[Rendered images with source text]
<<<<

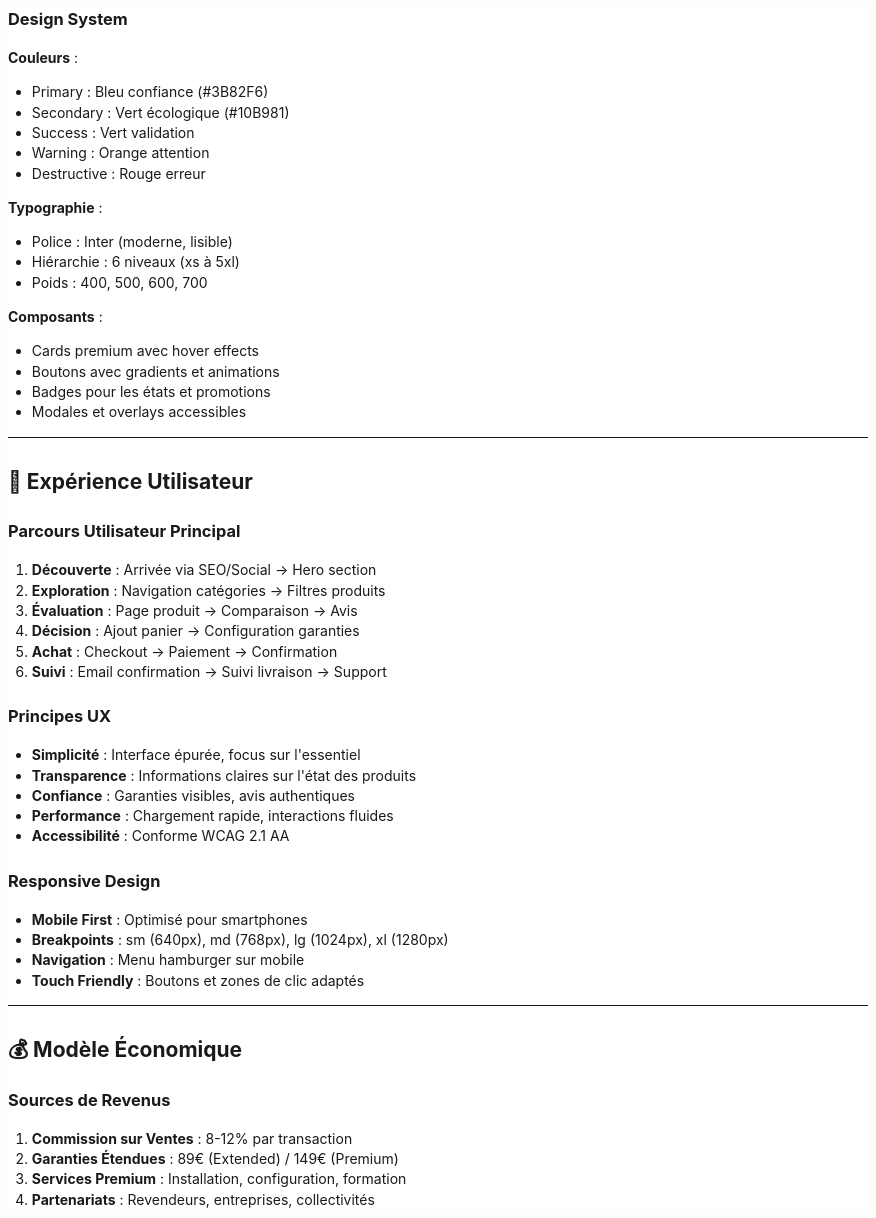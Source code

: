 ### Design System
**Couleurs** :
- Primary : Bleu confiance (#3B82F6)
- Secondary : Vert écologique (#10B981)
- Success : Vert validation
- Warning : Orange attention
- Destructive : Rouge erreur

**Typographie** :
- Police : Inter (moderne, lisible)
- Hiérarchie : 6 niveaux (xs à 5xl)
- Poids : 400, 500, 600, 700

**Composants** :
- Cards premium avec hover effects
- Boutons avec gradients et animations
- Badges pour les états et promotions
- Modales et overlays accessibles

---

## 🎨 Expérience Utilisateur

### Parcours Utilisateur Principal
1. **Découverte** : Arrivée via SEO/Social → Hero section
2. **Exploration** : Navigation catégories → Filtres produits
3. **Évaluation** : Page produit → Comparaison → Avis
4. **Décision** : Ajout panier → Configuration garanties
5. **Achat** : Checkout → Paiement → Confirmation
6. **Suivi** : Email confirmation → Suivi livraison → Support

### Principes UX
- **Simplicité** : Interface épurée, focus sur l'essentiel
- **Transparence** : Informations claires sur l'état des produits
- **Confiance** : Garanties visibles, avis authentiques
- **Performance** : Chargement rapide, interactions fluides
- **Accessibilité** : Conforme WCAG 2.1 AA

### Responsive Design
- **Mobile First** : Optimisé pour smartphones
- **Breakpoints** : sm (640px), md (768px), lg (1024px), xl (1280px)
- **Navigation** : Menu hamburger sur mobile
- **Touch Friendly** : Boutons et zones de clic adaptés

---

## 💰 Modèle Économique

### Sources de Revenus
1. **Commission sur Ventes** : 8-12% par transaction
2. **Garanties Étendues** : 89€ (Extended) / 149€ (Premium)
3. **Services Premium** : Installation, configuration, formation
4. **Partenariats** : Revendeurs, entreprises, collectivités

>>>>

Your task:
Only the lines from the one with "- **Navigation** : Menu hamburger sur mobile" through the end of the data should be printed, each exactly as it appears.

Answer area:
- **Navigation** : Menu hamburger sur mobile
- **Touch Friendly** : Boutons et zones de clic adaptés

---

## 💰 Modèle Économique

### Sources de Revenus
1. **Commission sur Ventes** : 8-12% par transaction
2. **Garanties Étendues** : 89€ (Extended) / 149€ (Premium)
3. **Services Premium** : Installation, configuration, formation
4. **Partenariats** : Revendeurs, entreprises, collectivités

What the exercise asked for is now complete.